- **Given entries**
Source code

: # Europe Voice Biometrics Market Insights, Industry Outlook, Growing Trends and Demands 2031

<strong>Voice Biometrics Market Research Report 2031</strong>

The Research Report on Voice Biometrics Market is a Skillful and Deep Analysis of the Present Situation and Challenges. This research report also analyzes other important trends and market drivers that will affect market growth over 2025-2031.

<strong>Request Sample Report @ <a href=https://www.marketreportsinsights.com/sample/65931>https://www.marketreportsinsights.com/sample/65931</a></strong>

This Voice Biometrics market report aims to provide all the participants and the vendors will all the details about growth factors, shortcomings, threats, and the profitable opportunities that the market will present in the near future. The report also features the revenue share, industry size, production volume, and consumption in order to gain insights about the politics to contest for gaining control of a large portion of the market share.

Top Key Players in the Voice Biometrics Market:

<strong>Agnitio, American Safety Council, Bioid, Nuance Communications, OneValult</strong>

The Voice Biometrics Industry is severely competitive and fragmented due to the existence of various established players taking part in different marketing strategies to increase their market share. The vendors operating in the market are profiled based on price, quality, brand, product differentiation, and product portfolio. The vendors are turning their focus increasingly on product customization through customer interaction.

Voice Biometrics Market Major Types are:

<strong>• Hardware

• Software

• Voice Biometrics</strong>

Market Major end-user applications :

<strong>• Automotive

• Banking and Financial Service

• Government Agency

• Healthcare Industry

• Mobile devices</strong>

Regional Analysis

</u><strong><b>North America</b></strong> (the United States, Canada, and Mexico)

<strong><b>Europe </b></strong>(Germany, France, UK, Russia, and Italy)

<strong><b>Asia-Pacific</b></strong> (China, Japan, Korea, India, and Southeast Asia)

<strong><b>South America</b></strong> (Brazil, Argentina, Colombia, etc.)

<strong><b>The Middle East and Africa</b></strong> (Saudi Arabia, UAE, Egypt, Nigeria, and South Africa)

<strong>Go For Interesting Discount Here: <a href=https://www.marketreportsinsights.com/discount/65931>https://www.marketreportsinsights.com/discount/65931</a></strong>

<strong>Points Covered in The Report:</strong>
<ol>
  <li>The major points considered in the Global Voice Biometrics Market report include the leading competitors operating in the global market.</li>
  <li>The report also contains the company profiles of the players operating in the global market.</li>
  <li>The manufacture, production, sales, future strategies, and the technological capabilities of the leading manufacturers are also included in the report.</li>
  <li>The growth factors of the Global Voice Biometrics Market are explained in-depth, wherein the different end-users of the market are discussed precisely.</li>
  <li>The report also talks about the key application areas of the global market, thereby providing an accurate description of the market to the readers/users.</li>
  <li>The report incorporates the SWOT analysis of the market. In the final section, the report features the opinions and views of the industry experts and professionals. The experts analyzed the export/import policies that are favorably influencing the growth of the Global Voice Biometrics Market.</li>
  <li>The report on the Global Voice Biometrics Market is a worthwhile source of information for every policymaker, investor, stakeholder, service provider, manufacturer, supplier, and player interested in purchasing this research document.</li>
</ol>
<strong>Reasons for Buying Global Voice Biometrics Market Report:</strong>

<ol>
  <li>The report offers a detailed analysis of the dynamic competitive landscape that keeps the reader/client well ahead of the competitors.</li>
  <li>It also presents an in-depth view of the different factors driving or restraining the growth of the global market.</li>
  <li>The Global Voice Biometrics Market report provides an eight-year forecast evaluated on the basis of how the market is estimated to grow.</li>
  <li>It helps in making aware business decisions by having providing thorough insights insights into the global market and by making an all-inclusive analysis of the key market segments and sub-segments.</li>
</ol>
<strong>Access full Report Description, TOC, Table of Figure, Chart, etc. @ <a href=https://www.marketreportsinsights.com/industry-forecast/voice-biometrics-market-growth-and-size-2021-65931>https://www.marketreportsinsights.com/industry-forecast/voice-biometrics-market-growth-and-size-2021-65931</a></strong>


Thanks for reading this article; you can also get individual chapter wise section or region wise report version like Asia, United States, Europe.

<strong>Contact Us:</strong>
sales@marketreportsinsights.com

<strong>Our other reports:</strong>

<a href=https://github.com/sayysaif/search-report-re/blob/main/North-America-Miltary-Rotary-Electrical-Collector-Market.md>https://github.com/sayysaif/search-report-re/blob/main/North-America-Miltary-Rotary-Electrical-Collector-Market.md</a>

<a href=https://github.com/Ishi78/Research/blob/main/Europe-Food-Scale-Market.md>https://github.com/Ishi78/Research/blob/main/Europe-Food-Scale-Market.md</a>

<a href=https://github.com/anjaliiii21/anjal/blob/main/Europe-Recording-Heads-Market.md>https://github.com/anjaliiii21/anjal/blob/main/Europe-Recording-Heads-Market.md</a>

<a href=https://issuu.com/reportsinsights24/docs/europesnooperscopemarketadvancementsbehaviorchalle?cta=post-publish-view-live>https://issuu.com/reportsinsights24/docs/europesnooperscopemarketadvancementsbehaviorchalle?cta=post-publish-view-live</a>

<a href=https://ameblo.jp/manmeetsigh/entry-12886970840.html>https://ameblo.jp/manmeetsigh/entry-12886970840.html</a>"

- **Required work**
Your task is to reproduce the entire listing exactly as it appears.

- **Written solution**
Source code

: # Europe Voice Biometrics Market Insights, Industry Outlook, Growing Trends and Demands 2031

<strong>Voice Biometrics Market Research Report 2031</strong>

The Research Report on Voice Biometrics Market is a Skillful and Deep Analysis of the Present Situation and Challenges. This research report also analyzes other important trends and market drivers that will affect market growth over 2025-2031.

<strong>Request Sample Report @ <a href=https://www.marketreportsinsights.com/sample/65931>https://www.marketreportsinsights.com/sample/65931</a></strong>

This Voice Biometrics market report aims to provide all the participants and the vendors will all the details about growth factors, shortcomings, threats, and the profitable opportunities that the market will present in the near future. The report also features the revenue share, industry size, production volume, and consumption in order to gain insights about the politics to contest for gaining control of a large portion of the market share.

Top Key Players in the Voice Biometrics Market:

<strong>Agnitio, American Safety Council, Bioid, Nuance Communications, OneValult</strong>

The Voice Biometrics Industry is severely competitive and fragmented due to the existence of various established players taking part in different marketing strategies to increase their market share. The vendors operating in the market are profiled based on price, quality, brand, product differentiation, and product portfolio. The vendors are turning their focus increasingly on product customization through customer interaction.

Voice Biometrics Market Major Types are:

<strong>• Hardware

• Software

• Voice Biometrics</strong>

Market Major end-user applications :

<strong>• Automotive

• Banking and Financial Service

• Government Agency

• Healthcare Industry

• Mobile devices</strong>

Regional Analysis

</u><strong><b>North America</b></strong> (the United States, Canada, and Mexico)

<strong><b>Europe </b></strong>(Germany, France, UK, Russia, and Italy)

<strong><b>Asia-Pacific</b></strong> (China, Japan, Korea, India, and Southeast Asia)

<strong><b>South America</b></strong> (Brazil, Argentina, Colombia, etc.)

<strong><b>The Middle East and Africa</b></strong> (Saudi Arabia, UAE, Egypt, Nigeria, and South Africa)

<strong>Go For Interesting Discount Here: <a href=https://www.marketreportsinsights.com/discount/65931>https://www.marketreportsinsights.com/discount/65931</a></strong>

<strong>Points Covered in The Report:</strong>
<ol>
  <li>The major points considered in the Global Voice Biometrics Market report include the leading competitors operating in the global market.</li>
  <li>The report also contains the company profiles of the players operating in the global market.</li>
  <li>The manufacture, production, sales, future strategies, and the technological capabilities of the leading manufacturers are also included in the report.</li>
  <li>The growth factors of the Global Voice Biometrics Market are explained in-depth, wherein the different end-users of the market are discussed precisely.</li>
  <li>The report also talks about the key application areas of the global market, thereby providing an accurate description of the market to the readers/users.</li>
  <li>The report incorporates the SWOT analysis of the market. In the final section, the report features the opinions and views of the industry experts and professionals. The experts analyzed the export/import policies that are favorably influencing the growth of the Global Voice Biometrics Market.</li>
  <li>The report on the Global Voice Biometrics Market is a worthwhile source of information for every policymaker, investor, stakeholder, service provider, manufacturer, supplier, and player interested in purchasing this research document.</li>
</ol>
<strong>Reasons for Buying Global Voice Biometrics Market Report:</strong>

<ol>
  <li>The report offers a detailed analysis of the dynamic competitive landscape that keeps the reader/client well ahead of the competitors.</li>
  <li>It also presents an in-depth view of the different factors driving or restraining the growth of the global market.</li>
  <li>The Global Voice Biometrics Market report provides an eight-year forecast evaluated on the basis of how the market is estimated to grow.</li>
  <li>It helps in making aware business decisions by having providing thorough insights insights into the global market and by making an all-inclusive analysis of the key market segments and sub-segments.</li>
</ol>
<strong>Access full Report Description, TOC, Table of Figure, Chart, etc. @ <a href=https://www.marketreportsinsights.com/industry-forecast/voice-biometrics-market-growth-and-size-2021-65931>https://www.marketreportsinsights.com/industry-forecast/voice-biometrics-market-growth-and-size-2021-65931</a></strong>


Thanks for reading this article; you can also get individual chapter wise section or region wise report version like Asia, United States, Europe.

<strong>Contact Us:</strong>
sales@marketreportsinsights.com

<strong>Our other reports:</strong>

<a href=https://github.com/sayysaif/search-report-re/blob/main/North-America-Miltary-Rotary-Electrical-Collector-Market.md>https://github.com/sayysaif/search-report-re/blob/main/North-America-Miltary-Rotary-Electrical-Collector-Market.md</a>

<a href=https://github.com/Ishi78/Research/blob/main/Europe-Food-Scale-Market.md>https://github.com/Ishi78/Research/blob/main/Europe-Food-Scale-Market.md</a>

<a href=https://github.com/anjaliiii21/anjal/blob/main/Europe-Recording-Heads-Market.md>https://github.com/anjaliiii21/anjal/blob/main/Europe-Recording-Heads-Market.md</a>

<a href=https://issuu.com/reportsinsights24/docs/europesnooperscopemarketadvancementsbehaviorchalle?cta=post-publish-view-live>https://issuu.com/reportsinsights24/docs/europesnooperscopemarketadvancementsbehaviorchalle?cta=post-publish-view-live</a>

<a href=https://ameblo.jp/manmeetsigh/entry-12886970840.html>https://ameblo.jp/manmeetsigh/entry-12886970840.html</a>"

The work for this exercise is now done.